Second, we are finalizing that an approval granted through prior authorization processes must be valid for as long as medically necessary to avoid disruptions in care . . . . .
Third, we are finalizing that MA plans must comply with national coverage determinations (NCD), local coverage determinations (LCD), and general coverage and benefit conditions included in Traditional Medicare laws. This includes criteria for determining whether an item or service is a benefit available under Traditional Medicare.

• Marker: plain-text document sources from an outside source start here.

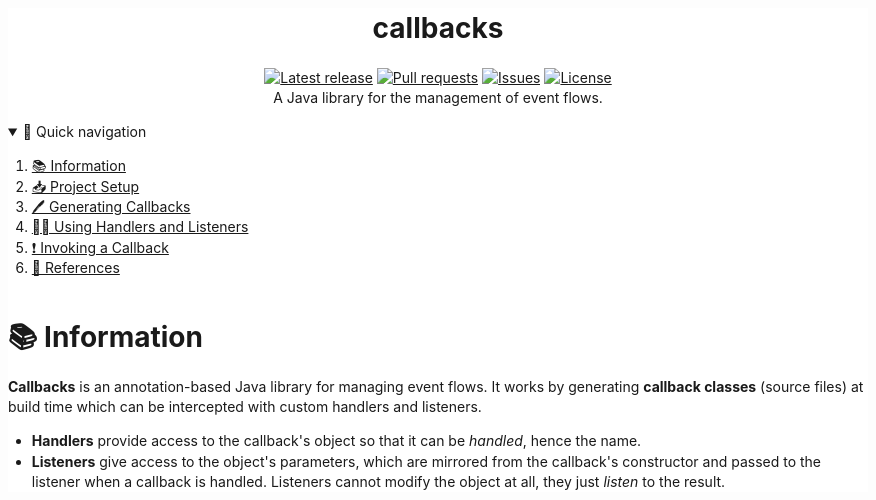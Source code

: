 <div align="center">
  <p>
    <!-- <img src="https://assets.mythmc.ovh/social/logo-small.png"> -->
    <h1>callbacks</h1>
    <a href="https://github.com/myth-MC/callbacks/releases/latest"><img src="https://img.shields.io/github/v/release/myth-MC/callbacks" alt="Latest release" /></a>
    <a href="https://github.com/myth-MC/callbacks/pulls"><img src="https://img.shields.io/github/issues-pr/myth-MC/callbacks" alt="Pull requests" /></a>
    <a href="https://github.com/myth-MC/callbacks/issues"><img src="https://img.shields.io/github/issues/myth-MC/callbacks" alt="Issues" /></a>
    <a href="https://github.com/myth-MC/callbacks/blob/main/LICENSE"><img src="https://img.shields.io/badge/license-GPL--3.0-blue.svg" alt="License" /></a>
    <br>
    A Java library for the management of event flows.
  </p>
</div>

<details open="open">
  <summary>🧲 Quick navigation</summary>
  <ol>
    <li>
      <a href="#information">📚 Information</a>
    </li>
    <li>
      <a href="#setup">📥 Project Setup</a>
    </li>
    <li>
      <a href="#generation">🖊️ Generating Callbacks</a>
    </li>
    <li>
      <a href="#handlers-and-listeners">⛓️‍💥 Using Handlers and Listeners</a>
    </li>
    <li>
      <a href="#callback-invocation">❗️ Invoking a Callback</a>
    </li>
    <li>
      <a href="#references">📕 References</a>
    </li>
  </ol>
</details>

<div id="information"></div>

# 📚 Information

**Callbacks** is an annotation-based Java library for managing event flows. 
It works by generating **callback classes** (source files) at build time which can be intercepted with custom handlers and listeners.

- **Handlers** provide access to the callback's object so that it can be _handled_, hence the name.
- **Listeners** give access to the object's parameters, which are mirrored from the callback's constructor and passed to the listener when a callback is handled.
  Listeners cannot modify the object at all, they just _listen_ to the result.
  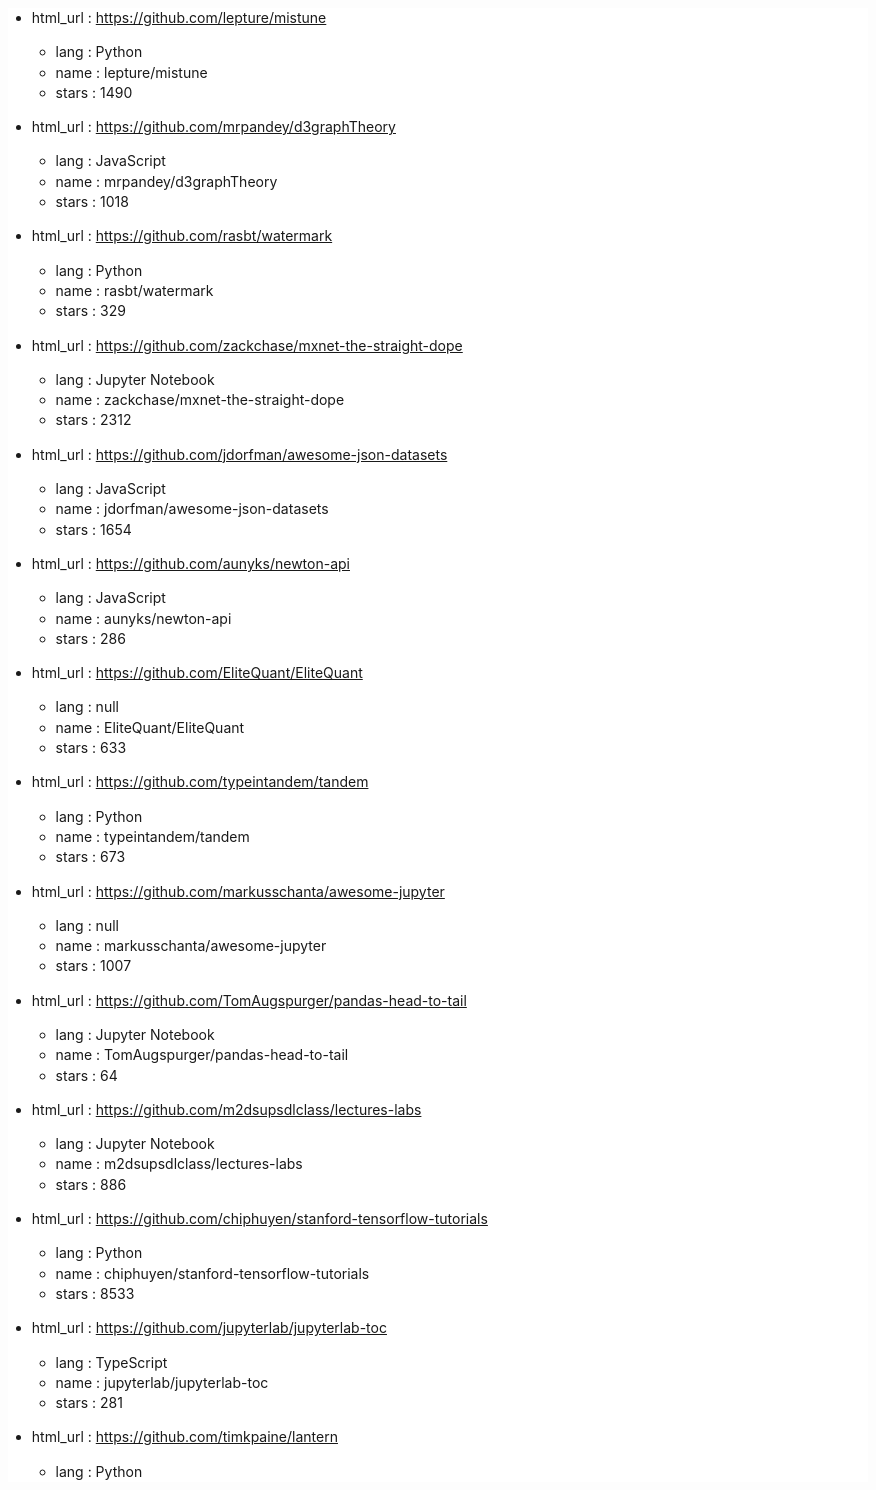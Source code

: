 - html_url : https://github.com/lepture/mistune
    - lang : Python
    - name : lepture/mistune
    - stars : 1490

- html_url : https://github.com/mrpandey/d3graphTheory
    - lang : JavaScript
    - name : mrpandey/d3graphTheory
    - stars : 1018

- html_url : https://github.com/rasbt/watermark
    - lang : Python
    - name : rasbt/watermark
    - stars : 329

- html_url : https://github.com/zackchase/mxnet-the-straight-dope
    - lang : Jupyter Notebook
    - name : zackchase/mxnet-the-straight-dope
    - stars : 2312

- html_url : https://github.com/jdorfman/awesome-json-datasets
    - lang : JavaScript
    - name : jdorfman/awesome-json-datasets
    - stars : 1654

- html_url : https://github.com/aunyks/newton-api
    - lang : JavaScript
    - name : aunyks/newton-api
    - stars : 286

- html_url : https://github.com/EliteQuant/EliteQuant
    - lang : null
    - name : EliteQuant/EliteQuant
    - stars : 633

- html_url : https://github.com/typeintandem/tandem
    - lang : Python
    - name : typeintandem/tandem
    - stars : 673

- html_url : https://github.com/markusschanta/awesome-jupyter
    - lang : null
    - name : markusschanta/awesome-jupyter
    - stars : 1007

- html_url : https://github.com/TomAugspurger/pandas-head-to-tail
    - lang : Jupyter Notebook
    - name : TomAugspurger/pandas-head-to-tail
    - stars : 64

- html_url : https://github.com/m2dsupsdlclass/lectures-labs
    - lang : Jupyter Notebook
    - name : m2dsupsdlclass/lectures-labs
    - stars : 886

- html_url : https://github.com/chiphuyen/stanford-tensorflow-tutorials
    - lang : Python
    - name : chiphuyen/stanford-tensorflow-tutorials
    - stars : 8533

- html_url : https://github.com/jupyterlab/jupyterlab-toc
    - lang : TypeScript
    - name : jupyterlab/jupyterlab-toc
    - stars : 281

- html_url : https://github.com/timkpaine/lantern
    - lang : Python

We are finalizing that when coverage criteria are not fully established in Medicare statute, regulation, NCD, or LCD, MA organizations may create publicly accessible internal coverage criteria that are based on current evidence in widely used treatment guidelines or clinical literature. We are also clarifying that coverage criteria are not fully established when additional, unspecified criteria are needed to interpret or supplement general provisions in order to determine medical necessity consistently; NCDs or LCDs include flexibility that explicitly allows for coverage in circumstances beyond the specific indications that are listed in an NCD or LCD, or there is an absence of any applicable Medicare statutes, regulations, NCDs or LCDs setting forth coverage criteria. When additional, unspecified criteria are needed to interpret or supplement general provisions, the MA organization must demonstrate that the additional criteria provide clinical benefits that are highly likely to outweigh any clinical harms, including from delayed or decreased access to items or services.
Finally…we are finalizing that all MA plans establish a Utilization Management Committee to review all utilization management, including prior authorization, policies annually and ensure they are consistent with the coverage requirements, including current, traditional Medicare’s national and local coverage decisions and guidelines. These changes will help ensure MA enrollees have consistent access to medically necessary care, without unreasonable barriers or interruptions.